A Pittsburgh drug dealer who was 19 when he dealt the heroin and fentanyl mix that killed a man in Moon will spend seven years behind bars.
U.S. District Judge Cathy Bissoon imposed that term Tuesday on Davonte Dugger, 24, after he was allowed to plead guilty to a lesser offense.
The 84-month prison term was agreed to by both parties as part of his plea deal.
The U.S. Drug Enforcement Administration said he sold the drugs on Aug. 7, 2018, to a person who then sold them to a man identified as RJ.
Moon police responded to a call for an unresponsive man on Aug. 8 and found RJ dead with empty stamp bags next to him marked with a red Rolex stamp.
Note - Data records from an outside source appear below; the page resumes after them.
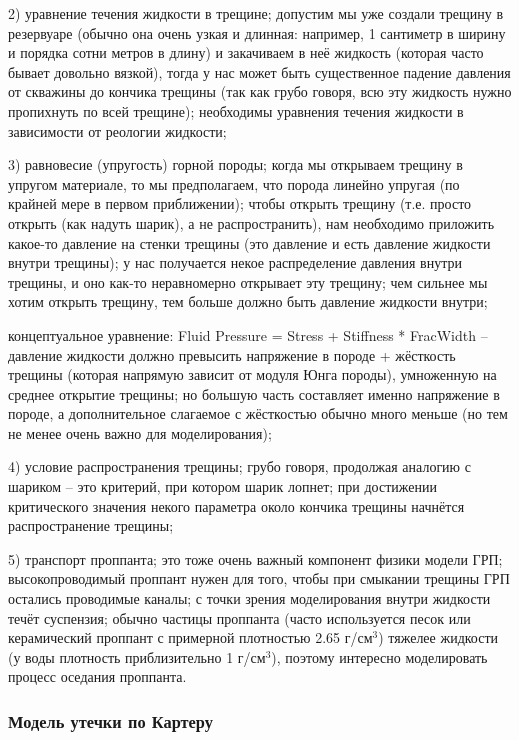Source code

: \documentclass[main.tex]{subfiles}
\begin{document}
2) уравнение течения жидкости в трещине;
допустим мы уже создали трещину в резервуаре (обычно она очень узкая и длинная: например, 1 сантиметр в ширину и порядка сотни метров в длину) и закачиваем в неё жидкость (которая часто бывает довольно вязкой), тогда у нас может быть существенное падение давления от скважины до кончика трещины (так как грубо говоря, всю эту жидкость нужно пропихнуть по всей трещине);
необходимы уравнения течения жидкости в зависимости от реологии жидкости;

3) равновесие (упругость) горной породы;
когда мы открываем трещину в упругом материале, то мы предполагаем, что порода линейно упругая (по крайней мере в первом приближении);
чтобы открыть трещину (т.е. просто открыть (как надуть шарик), а не распространить), нам необходимо приложить какое-то давление на стенки трещины (это давление и есть давление жидкости внутри трещины);
у нас получается некое распределение давления внутри трещины, и оно как-то неравномерно открывает эту трещину; чем сильнее мы хотим открыть трещину, тем больше должно быть давление жидкости внутри;

концептуальное уравнение: Fluid Pressure = Stress + Stiffness * FracWidth -- давление жидкости должно превысить напряжение в породе + жёсткость трещины (которая напрямую зависит от модуля Юнга породы), умноженную на среднее открытие трещины;
но большую часть составляет именно напряжение в породе, а дополнительное слагаемое с жёсткостью обычно много меньше (но тем не менее очень важно для моделирования); 

4) условие распространения трещины; грубо говоря, продолжая аналогию с шариком -- это критерий, при котором шарик лопнет; при достижении критического значения некого параметра около кончика трещины начнётся распространение трещины;

5) транспорт проппанта; это тоже очень важный компонент физики модели ГРП; высокопроводимый проппант нужен для того, чтобы при смыкании трещины ГРП остались проводимые каналы;
с точки зрения моделирования внутри жидкости течёт суспензия; обычно частицы проппанта (часто используется песок или керамический проппант с примерной плотностью 2.65 г/см$^3$) тяжелее жидкости (у воды плотность приблизительно 1 г/см$^3$), поэтому интересно моделировать процесс оседания проппанта.

\subsubsection{Модель утечки по Картеру}
\end{document}
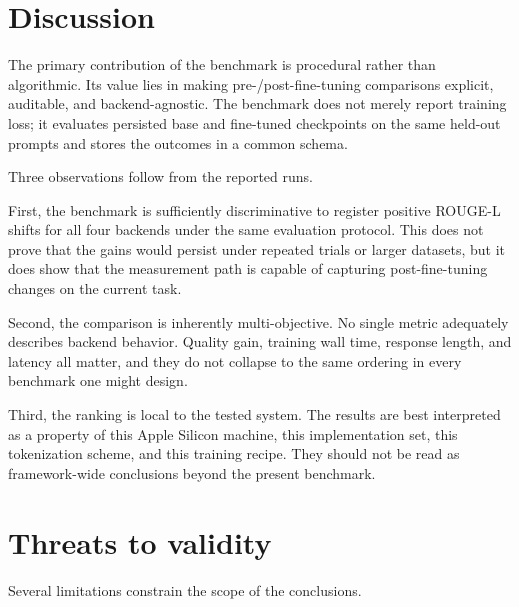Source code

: \documentclass[11pt]{article}
\begin{document}
\section{Discussion}

The primary contribution of the benchmark is procedural rather than algorithmic. Its value lies in making pre-/post-fine-tuning comparisons explicit, auditable, and backend-agnostic. The benchmark does not merely report training loss; it evaluates persisted base and fine-tuned checkpoints on the same held-out prompts and stores the outcomes in a common schema.

Three observations follow from the reported runs.

First, the benchmark is sufficiently discriminative to register positive ROUGE-L shifts for all four backends under the same evaluation protocol. This does not prove that the gains would persist under repeated trials or larger datasets, but it does show that the measurement path is capable of capturing post-fine-tuning changes on the current task.

Second, the comparison is inherently multi-objective. No single metric adequately describes backend behavior. Quality gain, training wall time, response length, and latency all matter, and they do not collapse to the same ordering in every benchmark one might design.

Third, the ranking is local to the tested system. The results are best interpreted as a property of this Apple Silicon machine, this implementation set, this tokenization scheme, and this training recipe. They should not be read as framework-wide conclusions beyond the present benchmark.

\section{Threats to validity}

Several limitations constrain the scope of the conclusions.
\end{document}
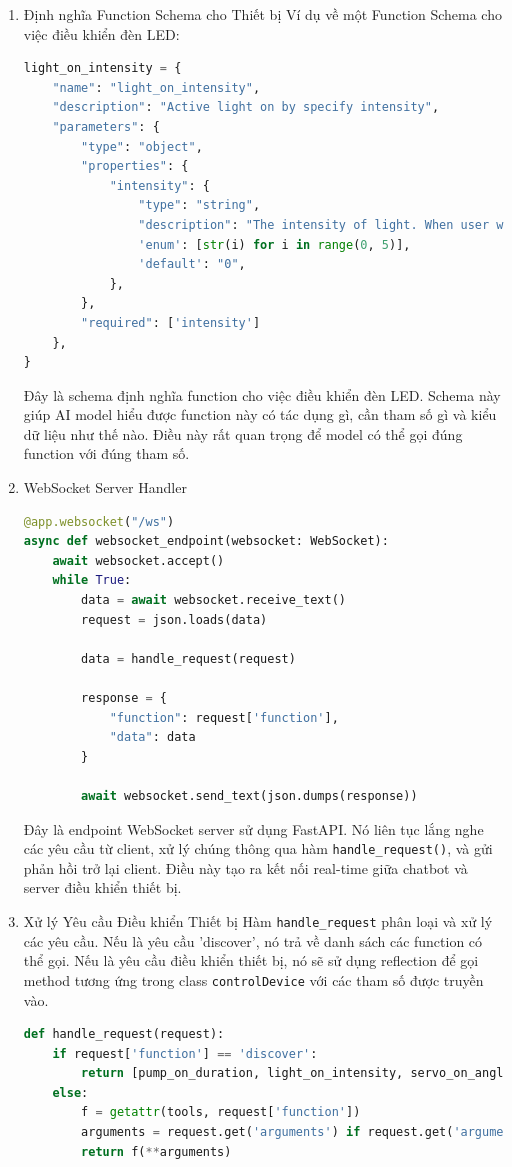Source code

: \begin{enumerate}
    \item Định nghĩa Function Schema cho Thiết bị \newline
    Ví dụ về một Function Schema cho việc điều khiển đèn LED:
    \begin{lstlisting}[language=Python]
light_on_intensity = {
    "name": "light_on_intensity",
    "description": "Active light on by specify intensity",
    "parameters": {
        "type": "object",
        "properties": {
            "intensity": {
                "type": "string",
                "description": "The intensity of light. When user want to turn off light, agent set the intensity to 0",
                'enum': [str(i) for i in range(0, 5)],
                'default': "0",
            },
        },
        "required": ['intensity']
    },
}
    \end{lstlisting}
    Đây là schema định nghĩa function cho việc điều khiển đèn LED. Schema này giúp AI model hiểu được function này có tác dụng gì, cần tham số gì và kiểu dữ liệu như thế nào. Điều này rất quan trọng để model có thể gọi đúng function với đúng tham số.

    \item WebSocket Server Handler \newline
    \begin{lstlisting}[language=Python]
@app.websocket("/ws")
async def websocket_endpoint(websocket: WebSocket):
    await websocket.accept()
    while True:
        data = await websocket.receive_text()
        request = json.loads(data)
        
        data = handle_request(request)
        
        response = {
            "function": request['function'],
            "data": data
        }
        
        await websocket.send_text(json.dumps(response))
    \end{lstlisting}
    Đây là endpoint WebSocket server sử dụng FastAPI. Nó liên tục lắng nghe các yêu cầu từ client, xử lý chúng thông qua hàm \texttt{handle\_request()}, và gửi phản hồi trở lại client. Điều này tạo ra kết nối real-time giữa chatbot và server điều khiển thiết bị.

    \item Xử lý Yêu cầu Điều khiển Thiết bị \newline
    Hàm \texttt{handle\_request} phân loại và xử lý các yêu cầu. Nếu là yêu cầu 'discover', nó trả về danh sách các function có thể gọi. Nếu là yêu cầu điều khiển thiết bị, nó sẽ sử dụng reflection để gọi method tương ứng trong class \texttt{controlDevice} với các tham số được truyền vào.
    \begin{lstlisting}[language=Python]
def handle_request(request):
    if request['function'] == 'discover':
        return [pump_on_duration, light_on_intensity, servo_on_angle]
    else:
        f = getattr(tools, request['function'])
        arguments = request.get('arguments') if request.get('arguments') != None else {}
        return f(**arguments)
    \end{lstlisting}
\end{enumerate}

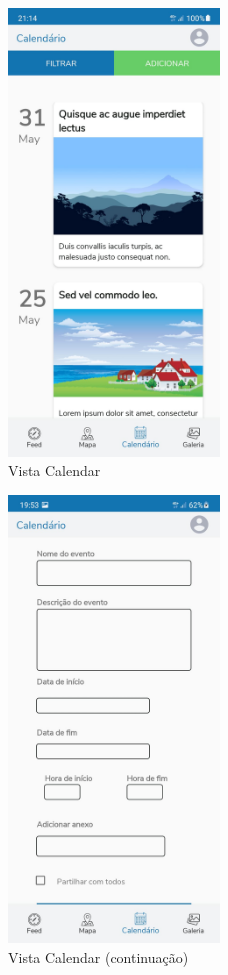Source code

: \documentclass[12pt]{report}
\begin{document}
\begin{itemize}
    \bigskip
    \begin{figure}[H]
        \centering
        \includegraphics[width=0.5\textwidth]{img/view-calendar-1.png}
        \caption{Vista Calendar}
    \end{figure}
    
    \bigskip
    \begin{figure}[H]
        \centering
        \includegraphics[width=0.5\textwidth]{img/view-calendar-2.png}
        \caption{Vista Calendar (continuação)}
    \end{figure}

\end{itemize}
\end{document}

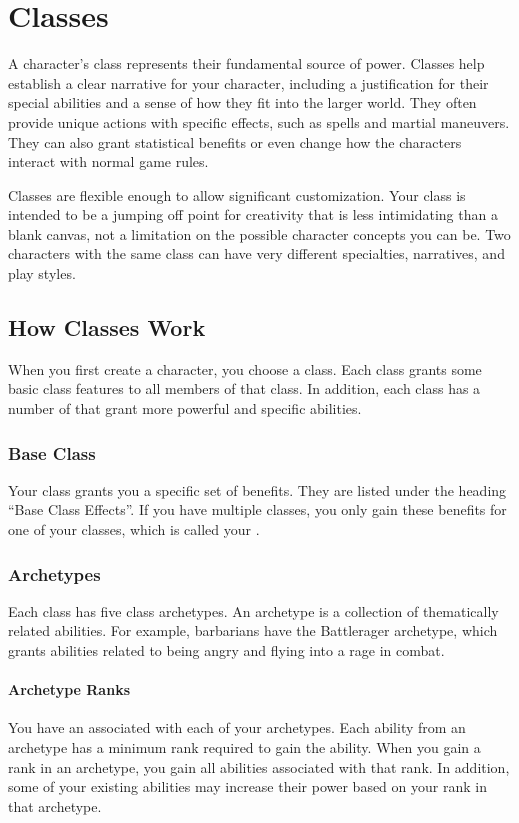\chapter{Classes}\label{Classes}

A character's class represents their fundamental source of power.
Classes help establish a clear narrative for your character, including a justification for their special abilities and a sense of how they fit into the larger world.
They often provide unique actions with specific effects, such as spells and martial maneuvers.
They can also grant statistical benefits or even change how the characters interact with normal game rules.

Classes are flexible enough to allow significant customization.
Your class is intended to be a jumping off point for creativity that is less intimidating than a blank canvas, not a limitation on the possible character concepts you can be.
Two characters with the same class can have very different specialties, narratives, and play styles.

\section{How Classes Work}
  When you first create a character, you choose a class.
  Each class grants some basic class features to all members of that class.
  In addition, each class has a number of  that grant more powerful and specific abilities.

  \subsection{Base Class}\label{Base Class}
    Your class grants you a specific set of benefits.
    They are listed under the heading ``Base Class Effects''.
    If you have multiple classes, you only gain these benefits for one of your classes, which is called your .

  \subsection{Archetypes}\label{Archetypes}
    Each class has five class archetypes.
    An archetype is a collection of thematically related abilities.
    For example, barbarians have the Battlerager archetype, which grants abilities related to being angry and flying into a rage in combat.

    \subsubsection{Archetype Ranks}\label{Archetype Ranks}
      You have an  associated with each of your archetypes.
      Each ability from an archetype has a minimum rank required to gain the ability.
      When you gain a rank in an archetype, you gain all abilities associated with that rank.
      In addition, some of your existing abilities may increase their power based on your rank in that archetype.

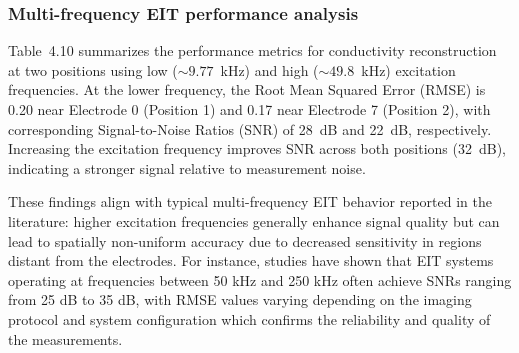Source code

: \subsubsection{Multi-frequency EIT performance analysis}

Table~4.10 summarizes the performance metrics for conductivity reconstruction at two positions using low ($\sim 9.77$~kHz) and high ($\sim 49.8$~kHz) excitation frequencies. 
At the lower frequency, the Root Mean Squared Error (RMSE) is 0.20 near Electrode 0 (Position 1) and 0.17 near Electrode 7 (Position 2), with corresponding Signal-to-Noise Ratios (SNR) of 28~dB and 22~dB, respectively. 
Increasing the excitation frequency improves SNR across both positions (32~dB), indicating a stronger signal relative to measurement noise. 

These findings align with typical multi-frequency EIT behavior reported in the literature: higher excitation frequencies generally enhance signal quality but can lead to spatially non-uniform accuracy due to decreased sensitivity in regions distant from the electrodes. For instance, studies have shown that EIT systems operating at frequencies between 50 kHz and 250 kHz often achieve SNRs ranging from 25 dB to 35 dB, with RMSE values varying depending on the imaging protocol and system configuration which confirms the reliability and quality of the measurements.
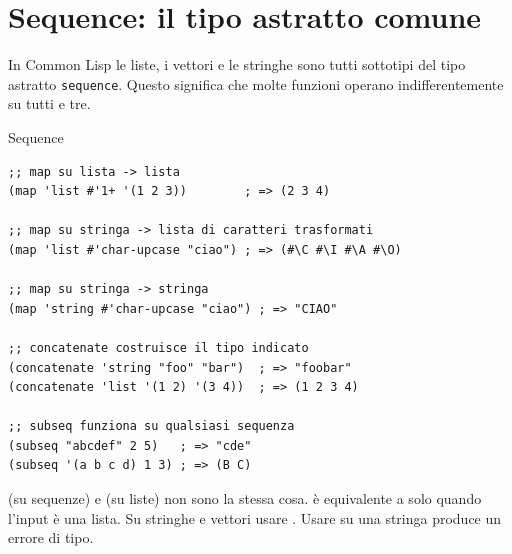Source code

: \section{Sequence: il tipo astratto comune}

In Common Lisp le liste, i vettori e le stringhe sono tutti
sottotipi del tipo astratto \texttt{sequence}.
Questo significa che molte funzioni operano indifferentemente
su tutti e tre.

\begin{concetto}{Sequence}

\boxsep
{}
\end{concetto}

\begin{esempio}
\begin{lstlisting}
;; map su lista -> lista
(map 'list #'1+ '(1 2 3))        ; => (2 3 4)

;; map su stringa -> lista di caratteri trasformati
(map 'list #'char-upcase "ciao") ; => (#\C #\I #\A #\O)

;; map su stringa -> stringa
(map 'string #'char-upcase "ciao") ; => "CIAO"

;; concatenate costruisce il tipo indicato
(concatenate 'string "foo" "bar")  ; => "foobar"
(concatenate 'list '(1 2) '(3 4))  ; => (1 2 3 4)

;; subseq funziona su qualsiasi sequenza
(subseq "abcdef" 2 5)   ; => "cde"
(subseq '(a b c d) 1 3) ; => (B C)
\end{lstlisting}
\end{esempio}

\begin{attenzione}
 (su sequenze) e  (su liste) non sono la stessa cosa.
 è equivalente a  solo quando l'input
è una lista. Su stringhe e vettori usare .
Usare  su una stringa produce un errore di tipo.
\end{attenzione}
An autopsy showed he had ingested heroin, fentanyl and alcohol.
A search of RJ’s phone turned up a source from whom RJ bought the drugs, who in turn identified Dugger as the supplier.
Agents then set up a controlled buy on Oct. 10, 2018, in which Dugger sold the same Rolex stamp bags.
Investigators then obtained a search warrant on Oct. 19 and pulled Dugger’s car over, recovering 184 stamp bags marked Rolex.
Among several cellphones, agents found one that the confidential source had contacted just before selling RJ the lethal drugs on Aug. 7.
Law officers recovered another 1,399 stamp bags from Dugger’s house on Haven Street along with more cellphones and a digital scale.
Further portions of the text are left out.